Recombinant DNA

  Recombinant DNA technology emerged as a response to the need for specific DNA segments in amounts sufficient for biochemical analysis. The method entails clipping the desired segment out of the surrounding DNA and copying it millions of times. The success of recombinant DNA technology, by which microbial cells can be engineered to produce foreign proteins, relies on the faithful reading of the corresponding genes by bacterial cell machinery, and has fueled most of the recent advances in modern molecular biology. During the last twenty years, studies of cloned DNA sequences have given us a detailed knowledge of gene structure and organization, and have provided clues to the regulatory pathways by which the cell controls gene expression in the multiple cell types comprising the basic vertebrate body plan. Genetic engineering, by which an organism can be modified to include new genes designed with desired characteristics, is now routine practice in basic research laboratories. It has provided the means to produce large amounts of highly purified normal and mutant proteins for detailed analysis of their function in the organism.

  Recent advances in this technology have also changed the course of medical research. Exciting new approaches are being developed to exploit the enormous potential of recombinant DNA research in the analysis of genetic disorders. The new ability to manipulate human genetic material has opened radically new avenues for diagnosis and treatment, and has far-reaching consequences for the future of medicine. Yet the basic principles of recombinant DNA, like the structure of DNA itself, are surprisingly simple.

Cloning DNA

  Molecular cloning provides a means to exploit the rapid growth of bacterial cells for producing large amounts of identical DNA fragments, which alone have no capacity to reproduce themselves. The fragment of DNA to be amplified is first inserted into a cloning vector. The most popular vectors currently in use consist of either small circular DNA molecules (plasmids) or bacterial viruses (phage). The vectors contain genetic information that allows bacterial DNA replication machinery to copy them. After insertion of the foreign DNA, the plasmid or phage vector is re-introduced into a bacterial cell. The growing bacterial culture replicates the foreign DNA, along with the vector, in hundreds of copies per cell. This process yields multiple, identical clones of the original recombinant molecule. It is easy to harvest vectors from the bacterial culture, and release the amplified foreign DNA fragments with the same restriction enzyme used to insert the original DNA fragment into the vector (Figure 4, top). The power of molecular cloning is remarkable: a liter of bacterial cells engineered to amplify a single fragment of clones human DNA can produce about ten times the amount of a specific DNA segment than could be purified from the total cellular content of the entire human body.

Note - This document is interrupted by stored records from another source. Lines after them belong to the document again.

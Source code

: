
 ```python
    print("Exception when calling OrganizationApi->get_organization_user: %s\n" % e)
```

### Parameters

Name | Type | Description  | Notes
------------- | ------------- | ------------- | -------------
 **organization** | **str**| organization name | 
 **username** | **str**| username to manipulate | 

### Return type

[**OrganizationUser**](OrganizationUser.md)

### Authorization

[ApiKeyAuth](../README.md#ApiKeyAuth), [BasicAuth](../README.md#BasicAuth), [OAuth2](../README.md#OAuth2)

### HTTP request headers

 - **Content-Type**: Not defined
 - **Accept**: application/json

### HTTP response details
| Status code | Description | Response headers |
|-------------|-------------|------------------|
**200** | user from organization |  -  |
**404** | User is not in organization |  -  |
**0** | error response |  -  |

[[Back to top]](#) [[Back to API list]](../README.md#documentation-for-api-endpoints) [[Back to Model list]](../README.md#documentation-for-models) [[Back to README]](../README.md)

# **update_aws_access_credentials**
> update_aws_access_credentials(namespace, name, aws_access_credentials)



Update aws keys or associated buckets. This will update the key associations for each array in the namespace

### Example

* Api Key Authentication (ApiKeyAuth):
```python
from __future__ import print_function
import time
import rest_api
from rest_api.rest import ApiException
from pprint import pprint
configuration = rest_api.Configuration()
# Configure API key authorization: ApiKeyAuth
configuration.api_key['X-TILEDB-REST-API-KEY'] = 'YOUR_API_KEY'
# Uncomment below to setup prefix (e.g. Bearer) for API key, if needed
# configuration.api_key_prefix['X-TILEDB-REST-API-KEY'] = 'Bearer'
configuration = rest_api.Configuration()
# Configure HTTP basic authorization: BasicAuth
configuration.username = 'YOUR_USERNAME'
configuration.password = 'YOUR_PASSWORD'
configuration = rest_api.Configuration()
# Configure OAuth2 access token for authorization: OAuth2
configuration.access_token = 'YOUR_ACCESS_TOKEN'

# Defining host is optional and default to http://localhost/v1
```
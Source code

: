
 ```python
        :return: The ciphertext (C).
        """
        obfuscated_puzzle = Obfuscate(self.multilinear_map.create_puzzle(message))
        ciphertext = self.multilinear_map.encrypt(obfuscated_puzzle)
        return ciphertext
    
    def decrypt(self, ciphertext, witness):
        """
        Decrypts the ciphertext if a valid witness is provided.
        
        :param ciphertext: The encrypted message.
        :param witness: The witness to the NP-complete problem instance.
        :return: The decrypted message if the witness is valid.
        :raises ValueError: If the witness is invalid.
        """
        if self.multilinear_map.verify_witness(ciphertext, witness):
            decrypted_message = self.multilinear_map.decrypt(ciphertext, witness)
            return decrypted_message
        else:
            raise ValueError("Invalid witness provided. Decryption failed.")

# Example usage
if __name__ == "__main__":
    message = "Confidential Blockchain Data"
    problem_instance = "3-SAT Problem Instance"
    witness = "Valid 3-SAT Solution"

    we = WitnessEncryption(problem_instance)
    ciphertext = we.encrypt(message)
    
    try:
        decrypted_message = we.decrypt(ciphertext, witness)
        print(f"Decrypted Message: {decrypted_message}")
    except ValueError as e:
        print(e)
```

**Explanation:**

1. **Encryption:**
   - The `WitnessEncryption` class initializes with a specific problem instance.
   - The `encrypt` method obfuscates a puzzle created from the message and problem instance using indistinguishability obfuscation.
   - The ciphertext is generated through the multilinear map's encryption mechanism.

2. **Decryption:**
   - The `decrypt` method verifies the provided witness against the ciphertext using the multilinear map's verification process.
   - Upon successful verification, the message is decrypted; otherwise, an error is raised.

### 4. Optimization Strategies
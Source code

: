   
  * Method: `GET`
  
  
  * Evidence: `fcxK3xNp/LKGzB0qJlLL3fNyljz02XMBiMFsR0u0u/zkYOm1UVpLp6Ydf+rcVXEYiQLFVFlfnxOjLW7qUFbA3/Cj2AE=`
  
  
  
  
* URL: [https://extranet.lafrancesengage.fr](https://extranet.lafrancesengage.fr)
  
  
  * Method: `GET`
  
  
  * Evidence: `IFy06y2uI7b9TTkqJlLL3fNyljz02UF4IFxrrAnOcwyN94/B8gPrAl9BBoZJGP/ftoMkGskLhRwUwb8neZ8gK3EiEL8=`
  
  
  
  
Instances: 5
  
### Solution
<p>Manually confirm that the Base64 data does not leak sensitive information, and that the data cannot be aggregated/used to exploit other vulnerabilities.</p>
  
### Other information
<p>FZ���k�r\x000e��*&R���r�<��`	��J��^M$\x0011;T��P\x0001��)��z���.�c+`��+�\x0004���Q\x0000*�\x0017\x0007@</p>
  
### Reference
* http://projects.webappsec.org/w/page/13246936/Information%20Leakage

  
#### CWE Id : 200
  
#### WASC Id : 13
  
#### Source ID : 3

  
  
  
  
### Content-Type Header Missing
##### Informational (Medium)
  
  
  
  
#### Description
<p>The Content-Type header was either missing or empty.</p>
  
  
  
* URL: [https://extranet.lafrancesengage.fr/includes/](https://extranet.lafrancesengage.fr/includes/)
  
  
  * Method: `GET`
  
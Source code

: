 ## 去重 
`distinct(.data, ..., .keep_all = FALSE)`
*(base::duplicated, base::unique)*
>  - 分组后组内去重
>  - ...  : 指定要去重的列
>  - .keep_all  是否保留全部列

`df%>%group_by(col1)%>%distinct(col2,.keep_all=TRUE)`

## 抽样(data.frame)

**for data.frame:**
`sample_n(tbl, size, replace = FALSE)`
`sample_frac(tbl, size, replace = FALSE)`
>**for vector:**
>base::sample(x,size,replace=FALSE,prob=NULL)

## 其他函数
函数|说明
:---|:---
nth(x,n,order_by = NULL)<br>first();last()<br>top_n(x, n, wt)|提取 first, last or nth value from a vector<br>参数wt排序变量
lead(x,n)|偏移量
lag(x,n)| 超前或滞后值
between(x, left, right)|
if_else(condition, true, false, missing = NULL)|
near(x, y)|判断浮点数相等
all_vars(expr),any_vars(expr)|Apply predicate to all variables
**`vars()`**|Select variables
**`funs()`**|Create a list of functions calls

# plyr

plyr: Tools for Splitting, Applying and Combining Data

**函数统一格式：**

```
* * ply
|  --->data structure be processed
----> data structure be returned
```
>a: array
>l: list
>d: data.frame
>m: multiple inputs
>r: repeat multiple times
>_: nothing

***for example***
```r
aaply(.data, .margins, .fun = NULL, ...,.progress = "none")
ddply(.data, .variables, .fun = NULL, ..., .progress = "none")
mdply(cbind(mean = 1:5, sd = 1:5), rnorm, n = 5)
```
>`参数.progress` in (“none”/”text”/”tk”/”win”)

  For analysis of long stretches of DNA, eukaryotic vectors that can grow in yeast have been developed which can hold megabases of foreign DNA. These vectors mimic yeast chromosomal structure, so that they are replicated along with the native yeast chromosomes every time a yeast cell divides. Yeast Artifical Chromosomes, or YACs, are often the only way to clone extremely large genes including huge introns all in one continuous piece. YACs also provide a way to propagate DNA in a eukaryotic cell, where DNA modification, an important part of the eukaryotic genetic regulatory machinery, is more likely to be retained (more on this later). YACs are increasingly useful in the many Genome Projects underway, as we aim to understand the metastructure of chromosomes, where the placement and arrangement of genes within the "junk" DNA surrounding them may hold as yet undiscovered regulatory information for packaging and accessibility.

Amplification of Recombinant DNA

  The DNA segment to be amplified is separated from surrounding genomic DNA by restriction enzyme cleavage, which often produces staggered or sticky ends. In the example illustrated here, the restriction enzyme EcoRI recognizes the palindromic sequence GAATTC, and cuts on each strand between G and A (the two strands of the genomic DNA are green and purple). The plasmid vector (brown) is prepared to accept the isolated genomic DNA fragment by cutting the circular plasmid DNA at a single site with the same restriction enzyme, generating sticky ends which are complementary to the sticky ends of the genomic DNA fragment. The cut genomic DNA and the linearized plasmid are mixed together in the presence of a ligase enzyme, which rejoins the bonds in the DNA backbone on each side of the plasmid-genomic DNA junction. This recombinant DNA molecule is then introduced into bacteria which are able to take up plasmid DNA, and then replicate the plasmid as the culture grows.